What the task asks: From the first line to the last, set down the material exactly, leaving out its pictures.

────────

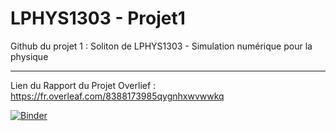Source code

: # LPHYS1303 - Projet1
Github du projet 1 : Soliton de LPHYS1303 - Simulation numérique pour la physique 

---
Lien du Rapport du Projet Overlief : https://fr.overleaf.com/8388173985qygnhxwvwwkq

[![Binder](https://mybinder.org/badge_logo.svg)](https://mybinder.org/v2/gh/AmauryLaridon/LPHYS1303-Projet1/HEAD)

────────

Response below:
Source code

: # LPHYS1303 - Projet1
Github du projet 1 : Soliton de LPHYS1303 - Simulation numérique pour la physique 

---
Lien du Rapport du Projet Overlief : https://fr.overleaf.com/8388173985qygnhxwvwwkq

[![Binder](https://mybinder.org/badge_logo.svg)](https://mybinder.org/v2/gh/AmauryLaridon/LPHYS1303-Projet1/HEAD)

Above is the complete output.